[Task item]
Return every line of the data below, exactly.

[Data for this exercise]
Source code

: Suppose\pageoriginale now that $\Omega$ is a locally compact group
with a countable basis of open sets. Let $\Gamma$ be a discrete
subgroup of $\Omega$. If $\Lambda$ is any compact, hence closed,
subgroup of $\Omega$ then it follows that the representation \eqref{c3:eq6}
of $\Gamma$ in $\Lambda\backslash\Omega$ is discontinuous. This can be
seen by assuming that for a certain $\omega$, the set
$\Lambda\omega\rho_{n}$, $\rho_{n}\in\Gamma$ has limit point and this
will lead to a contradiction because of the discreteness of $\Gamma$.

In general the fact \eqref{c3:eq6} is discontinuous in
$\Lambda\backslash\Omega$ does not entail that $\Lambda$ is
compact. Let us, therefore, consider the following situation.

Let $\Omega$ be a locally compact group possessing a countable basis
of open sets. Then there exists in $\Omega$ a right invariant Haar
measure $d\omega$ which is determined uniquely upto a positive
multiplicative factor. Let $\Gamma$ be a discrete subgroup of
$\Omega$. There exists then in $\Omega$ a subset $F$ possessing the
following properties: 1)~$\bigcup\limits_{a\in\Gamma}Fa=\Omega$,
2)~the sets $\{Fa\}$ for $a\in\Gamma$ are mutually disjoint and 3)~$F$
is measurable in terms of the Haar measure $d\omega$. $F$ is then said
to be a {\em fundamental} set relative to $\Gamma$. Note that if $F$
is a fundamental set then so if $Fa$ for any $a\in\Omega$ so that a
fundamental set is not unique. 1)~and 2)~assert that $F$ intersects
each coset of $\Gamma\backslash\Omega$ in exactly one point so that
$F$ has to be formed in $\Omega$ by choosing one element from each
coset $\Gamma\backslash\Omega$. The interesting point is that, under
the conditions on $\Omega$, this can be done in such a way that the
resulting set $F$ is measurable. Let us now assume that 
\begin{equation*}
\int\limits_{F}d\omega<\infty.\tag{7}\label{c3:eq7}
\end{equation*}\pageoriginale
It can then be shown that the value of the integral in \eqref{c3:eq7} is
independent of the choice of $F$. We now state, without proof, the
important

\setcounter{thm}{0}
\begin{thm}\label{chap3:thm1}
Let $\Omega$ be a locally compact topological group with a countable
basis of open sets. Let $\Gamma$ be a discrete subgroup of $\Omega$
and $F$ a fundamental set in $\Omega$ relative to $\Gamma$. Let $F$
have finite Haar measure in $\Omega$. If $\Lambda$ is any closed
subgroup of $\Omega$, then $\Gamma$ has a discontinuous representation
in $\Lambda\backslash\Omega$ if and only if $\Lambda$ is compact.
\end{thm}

[Completed task]
Source code

: Suppose\pageoriginale now that $\Omega$ is a locally compact group
with a countable basis of open sets. Let $\Gamma$ be a discrete
subgroup of $\Omega$. If $\Lambda$ is any compact, hence closed,
subgroup of $\Omega$ then it follows that the representation \eqref{c3:eq6}
of $\Gamma$ in $\Lambda\backslash\Omega$ is discontinuous. This can be
seen by assuming that for a certain $\omega$, the set
$\Lambda\omega\rho_{n}$, $\rho_{n}\in\Gamma$ has limit point and this
will lead to a contradiction because of the discreteness of $\Gamma$.

In general the fact \eqref{c3:eq6} is discontinuous in
$\Lambda\backslash\Omega$ does not entail that $\Lambda$ is
compact. Let us, therefore, consider the following situation.

Let $\Omega$ be a locally compact group possessing a countable basis
of open sets. Then there exists in $\Omega$ a right invariant Haar
measure $d\omega$ which is determined uniquely upto a positive
multiplicative factor. Let $\Gamma$ be a discrete subgroup of
$\Omega$. There exists then in $\Omega$ a subset $F$ possessing the
following properties: 1)~$\bigcup\limits_{a\in\Gamma}Fa=\Omega$,
2)~the sets $\{Fa\}$ for $a\in\Gamma$ are mutually disjoint and 3)~$F$
is measurable in terms of the Haar measure $d\omega$. $F$ is then said
to be a {\em fundamental} set relative to $\Gamma$. Note that if $F$
is a fundamental set then so if $Fa$ for any $a\in\Omega$ so that a
fundamental set is not unique. 1)~and 2)~assert that $F$ intersects
each coset of $\Gamma\backslash\Omega$ in exactly one point so that
$F$ has to be formed in $\Omega$ by choosing one element from each
coset $\Gamma\backslash\Omega$. The interesting point is that, under
the conditions on $\Omega$, this can be done in such a way that the
resulting set $F$ is measurable. Let us now assume that 
\begin{equation*}
\int\limits_{F}d\omega<\infty.\tag{7}\label{c3:eq7}
\end{equation*}\pageoriginale
It can then be shown that the value of the integral in \eqref{c3:eq7} is
independent of the choice of $F$. We now state, without proof, the
important

\setcounter{thm}{0}
\begin{thm}\label{chap3:thm1}
Let $\Omega$ be a locally compact topological group with a countable
basis of open sets. Let $\Gamma$ be a discrete subgroup of $\Omega$
and $F$ a fundamental set in $\Omega$ relative to $\Gamma$. Let $F$
have finite Haar measure in $\Omega$. If $\Lambda$ is any closed
subgroup of $\Omega$, then $\Gamma$ has a discontinuous representation
in $\Lambda\backslash\Omega$ if and only if $\Lambda$ is compact.
\end{thm}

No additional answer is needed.